The task — The data below should be restated word for word, pictures omitted.

####################

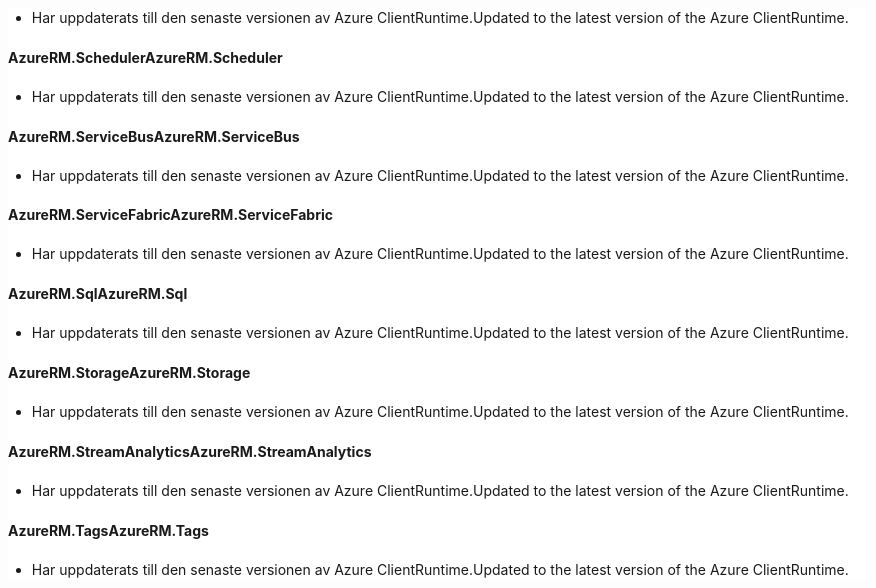 * <span data-ttu-id="b56aa-228">Har uppdaterats till den senaste versionen av Azure ClientRuntime.</span><span class="sxs-lookup"><span data-stu-id="b56aa-228">Updated to the latest version of the Azure ClientRuntime.</span></span>

#### <a name="azurermscheduler"></a><span data-ttu-id="b56aa-229">AzureRM.Scheduler</span><span class="sxs-lookup"><span data-stu-id="b56aa-229">AzureRM.Scheduler</span></span>
* <span data-ttu-id="b56aa-230">Har uppdaterats till den senaste versionen av Azure ClientRuntime.</span><span class="sxs-lookup"><span data-stu-id="b56aa-230">Updated to the latest version of the Azure ClientRuntime.</span></span>

#### <a name="azurermservicebus"></a><span data-ttu-id="b56aa-231">AzureRM.ServiceBus</span><span class="sxs-lookup"><span data-stu-id="b56aa-231">AzureRM.ServiceBus</span></span>
* <span data-ttu-id="b56aa-232">Har uppdaterats till den senaste versionen av Azure ClientRuntime.</span><span class="sxs-lookup"><span data-stu-id="b56aa-232">Updated to the latest version of the Azure ClientRuntime.</span></span>

#### <a name="azurermservicefabric"></a><span data-ttu-id="b56aa-233">AzureRM.ServiceFabric</span><span class="sxs-lookup"><span data-stu-id="b56aa-233">AzureRM.ServiceFabric</span></span>
* <span data-ttu-id="b56aa-234">Har uppdaterats till den senaste versionen av Azure ClientRuntime.</span><span class="sxs-lookup"><span data-stu-id="b56aa-234">Updated to the latest version of the Azure ClientRuntime.</span></span>

#### <a name="azurermsql"></a><span data-ttu-id="b56aa-235">AzureRM.Sql</span><span class="sxs-lookup"><span data-stu-id="b56aa-235">AzureRM.Sql</span></span>
* <span data-ttu-id="b56aa-236">Har uppdaterats till den senaste versionen av Azure ClientRuntime.</span><span class="sxs-lookup"><span data-stu-id="b56aa-236">Updated to the latest version of the Azure ClientRuntime.</span></span>

#### <a name="azurermstorage"></a><span data-ttu-id="b56aa-237">AzureRM.Storage</span><span class="sxs-lookup"><span data-stu-id="b56aa-237">AzureRM.Storage</span></span>
* <span data-ttu-id="b56aa-238">Har uppdaterats till den senaste versionen av Azure ClientRuntime.</span><span class="sxs-lookup"><span data-stu-id="b56aa-238">Updated to the latest version of the Azure ClientRuntime.</span></span>

#### <a name="azurermstreamanalytics"></a><span data-ttu-id="b56aa-239">AzureRM.StreamAnalytics</span><span class="sxs-lookup"><span data-stu-id="b56aa-239">AzureRM.StreamAnalytics</span></span>
* <span data-ttu-id="b56aa-240">Har uppdaterats till den senaste versionen av Azure ClientRuntime.</span><span class="sxs-lookup"><span data-stu-id="b56aa-240">Updated to the latest version of the Azure ClientRuntime.</span></span>

#### <a name="azurermtags"></a><span data-ttu-id="b56aa-241">AzureRM.Tags</span><span class="sxs-lookup"><span data-stu-id="b56aa-241">AzureRM.Tags</span></span>
* <span data-ttu-id="b56aa-242">Har uppdaterats till den senaste versionen av Azure ClientRuntime.</span><span class="sxs-lookup"><span data-stu-id="b56aa-242">Updated to the latest version of the Azure ClientRuntime.</span></span>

####################

Answer space —
 * <span data-ttu-id="b56aa-228">Har uppdaterats till den senaste versionen av Azure ClientRuntime.</span><span class="sxs-lookup"><span data-stu-id="b56aa-228">Updated to the latest version of the Azure ClientRuntime.</span></span>

#### <a name="azurermscheduler"></a><span data-ttu-id="b56aa-229">AzureRM.Scheduler</span><span class="sxs-lookup"><span data-stu-id="b56aa-229">AzureRM.Scheduler</span></span>
* <span data-ttu-id="b56aa-230">Har uppdaterats till den senaste versionen av Azure ClientRuntime.</span><span class="sxs-lookup"><span data-stu-id="b56aa-230">Updated to the latest version of the Azure ClientRuntime.</span></span>

#### <a name="azurermservicebus"></a><span data-ttu-id="b56aa-231">AzureRM.ServiceBus</span><span class="sxs-lookup"><span data-stu-id="b56aa-231">AzureRM.ServiceBus</span></span>
* <span data-ttu-id="b56aa-232">Har uppdaterats till den senaste versionen av Azure ClientRuntime.</span><span class="sxs-lookup"><span data-stu-id="b56aa-232">Updated to the latest version of the Azure ClientRuntime.</span></span>

#### <a name="azurermservicefabric"></a><span data-ttu-id="b56aa-233">AzureRM.ServiceFabric</span><span class="sxs-lookup"><span data-stu-id="b56aa-233">AzureRM.ServiceFabric</span></span>
* <span data-ttu-id="b56aa-234">Har uppdaterats till den senaste versionen av Azure ClientRuntime.</span><span class="sxs-lookup"><span data-stu-id="b56aa-234">Updated to the latest version of the Azure ClientRuntime.</span></span>

#### <a name="azurermsql"></a><span data-ttu-id="b56aa-235">AzureRM.Sql</span><span class="sxs-lookup"><span data-stu-id="b56aa-235">AzureRM.Sql</span></span>
* <span data-ttu-id="b56aa-236">Har uppdaterats till den senaste versionen av Azure ClientRuntime.</span><span class="sxs-lookup"><span data-stu-id="b56aa-236">Updated to the latest version of the Azure ClientRuntime.</span></span>

#### <a name="azurermstorage"></a><span data-ttu-id="b56aa-237">AzureRM.Storage</span><span class="sxs-lookup"><span data-stu-id="b56aa-237">AzureRM.Storage</span></span>
* <span data-ttu-id="b56aa-238">Har uppdaterats till den senaste versionen av Azure ClientRuntime.</span><span class="sxs-lookup"><span data-stu-id="b56aa-238">Updated to the latest version of the Azure ClientRuntime.</span></span>

#### <a name="azurermstreamanalytics"></a><span data-ttu-id="b56aa-239">AzureRM.StreamAnalytics</span><span class="sxs-lookup"><span data-stu-id="b56aa-239">AzureRM.StreamAnalytics</span></span>
* <span data-ttu-id="b56aa-240">Har uppdaterats till den senaste versionen av Azure ClientRuntime.</span><span class="sxs-lookup"><span data-stu-id="b56aa-240">Updated to the latest version of the Azure ClientRuntime.</span></span>

#### <a name="azurermtags"></a><span data-ttu-id="b56aa-241">AzureRM.Tags</span><span class="sxs-lookup"><span data-stu-id="b56aa-241">AzureRM.Tags</span></span>
* <span data-ttu-id="b56aa-242">Har uppdaterats till den senaste versionen av Azure ClientRuntime.</span><span class="sxs-lookup"><span data-stu-id="b56aa-242">Updated to the latest version of the Azure ClientRuntime.</span></span>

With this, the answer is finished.